* _What you need to do_: From the entries, return every line where the string "Mulher" shows up.

* _Saved entries_:
* * *

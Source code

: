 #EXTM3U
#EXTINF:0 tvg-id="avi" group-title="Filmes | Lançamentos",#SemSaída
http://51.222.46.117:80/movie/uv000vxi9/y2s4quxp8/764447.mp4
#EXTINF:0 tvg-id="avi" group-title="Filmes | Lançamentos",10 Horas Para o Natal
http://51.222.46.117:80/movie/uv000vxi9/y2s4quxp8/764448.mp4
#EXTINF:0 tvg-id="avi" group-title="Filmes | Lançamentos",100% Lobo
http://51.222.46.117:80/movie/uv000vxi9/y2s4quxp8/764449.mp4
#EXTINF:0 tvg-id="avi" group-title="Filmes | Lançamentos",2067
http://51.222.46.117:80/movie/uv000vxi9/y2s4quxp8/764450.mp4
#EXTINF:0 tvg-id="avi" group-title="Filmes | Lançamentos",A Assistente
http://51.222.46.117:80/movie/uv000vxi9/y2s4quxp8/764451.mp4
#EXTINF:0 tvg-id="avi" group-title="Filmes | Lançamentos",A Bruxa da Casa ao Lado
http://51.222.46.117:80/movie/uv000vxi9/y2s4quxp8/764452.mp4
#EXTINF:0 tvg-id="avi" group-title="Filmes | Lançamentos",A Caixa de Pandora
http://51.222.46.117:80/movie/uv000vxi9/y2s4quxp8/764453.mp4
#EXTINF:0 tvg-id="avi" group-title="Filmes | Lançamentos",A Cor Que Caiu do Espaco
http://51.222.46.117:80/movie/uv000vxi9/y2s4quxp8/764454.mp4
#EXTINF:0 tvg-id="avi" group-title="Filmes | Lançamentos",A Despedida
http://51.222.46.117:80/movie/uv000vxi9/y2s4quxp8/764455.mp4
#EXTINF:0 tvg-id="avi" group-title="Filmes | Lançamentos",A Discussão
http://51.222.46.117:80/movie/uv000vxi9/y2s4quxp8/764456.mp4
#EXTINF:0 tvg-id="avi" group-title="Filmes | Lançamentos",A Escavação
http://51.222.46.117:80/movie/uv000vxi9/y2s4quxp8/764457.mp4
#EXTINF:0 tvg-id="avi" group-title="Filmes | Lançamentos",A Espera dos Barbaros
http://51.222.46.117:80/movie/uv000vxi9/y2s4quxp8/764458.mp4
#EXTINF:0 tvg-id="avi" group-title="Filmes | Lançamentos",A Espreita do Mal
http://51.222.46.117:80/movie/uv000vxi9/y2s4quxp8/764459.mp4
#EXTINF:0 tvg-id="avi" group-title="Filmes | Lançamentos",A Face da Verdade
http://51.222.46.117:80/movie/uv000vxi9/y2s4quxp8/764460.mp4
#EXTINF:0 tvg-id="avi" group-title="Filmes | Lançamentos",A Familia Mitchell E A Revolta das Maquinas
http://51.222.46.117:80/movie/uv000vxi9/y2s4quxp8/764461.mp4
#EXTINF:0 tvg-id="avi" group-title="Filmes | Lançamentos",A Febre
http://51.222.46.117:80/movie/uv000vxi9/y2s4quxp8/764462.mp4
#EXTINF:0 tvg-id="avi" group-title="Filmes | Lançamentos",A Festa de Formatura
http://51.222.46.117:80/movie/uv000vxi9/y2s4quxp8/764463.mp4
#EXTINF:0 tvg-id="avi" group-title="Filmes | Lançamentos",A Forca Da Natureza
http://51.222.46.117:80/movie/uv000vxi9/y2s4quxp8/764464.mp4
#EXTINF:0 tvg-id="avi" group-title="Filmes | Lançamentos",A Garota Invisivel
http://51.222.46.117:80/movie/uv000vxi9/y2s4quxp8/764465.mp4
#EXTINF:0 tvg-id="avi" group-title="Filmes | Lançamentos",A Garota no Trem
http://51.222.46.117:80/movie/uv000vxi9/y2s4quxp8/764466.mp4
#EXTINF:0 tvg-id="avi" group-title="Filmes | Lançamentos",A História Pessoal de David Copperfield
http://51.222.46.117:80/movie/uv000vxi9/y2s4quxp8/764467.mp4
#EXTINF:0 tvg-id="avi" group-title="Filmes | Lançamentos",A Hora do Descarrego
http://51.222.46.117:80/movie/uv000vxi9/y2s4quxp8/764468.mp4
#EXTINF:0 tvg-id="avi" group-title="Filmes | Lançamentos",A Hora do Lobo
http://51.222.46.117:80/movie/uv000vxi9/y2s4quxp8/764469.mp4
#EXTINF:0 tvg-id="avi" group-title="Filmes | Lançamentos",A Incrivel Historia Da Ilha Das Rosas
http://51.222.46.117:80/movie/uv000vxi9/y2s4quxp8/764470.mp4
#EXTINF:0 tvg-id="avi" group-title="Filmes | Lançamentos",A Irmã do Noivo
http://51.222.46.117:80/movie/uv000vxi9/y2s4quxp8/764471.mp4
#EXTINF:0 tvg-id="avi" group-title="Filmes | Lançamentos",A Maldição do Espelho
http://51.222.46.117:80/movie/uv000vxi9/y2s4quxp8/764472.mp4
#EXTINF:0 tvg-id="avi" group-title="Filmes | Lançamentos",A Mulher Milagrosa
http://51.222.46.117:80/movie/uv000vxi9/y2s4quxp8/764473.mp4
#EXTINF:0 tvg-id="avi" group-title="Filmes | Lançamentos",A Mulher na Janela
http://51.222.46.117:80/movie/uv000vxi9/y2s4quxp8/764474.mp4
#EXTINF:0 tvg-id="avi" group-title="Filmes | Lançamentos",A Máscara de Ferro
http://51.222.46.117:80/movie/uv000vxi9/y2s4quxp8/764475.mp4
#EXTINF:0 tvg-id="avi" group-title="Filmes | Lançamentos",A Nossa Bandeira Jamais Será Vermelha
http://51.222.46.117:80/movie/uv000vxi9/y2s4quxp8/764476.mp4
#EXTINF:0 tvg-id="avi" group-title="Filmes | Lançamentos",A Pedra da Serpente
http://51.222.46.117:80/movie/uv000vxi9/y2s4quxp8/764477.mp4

* * *

* _Exercise result_:
#EXTINF:0 tvg-id="avi" group-title="Filmes | Lançamentos",A Mulher Milagrosa
#EXTINF:0 tvg-id="avi" group-title="Filmes | Lançamentos",A Mulher na Janela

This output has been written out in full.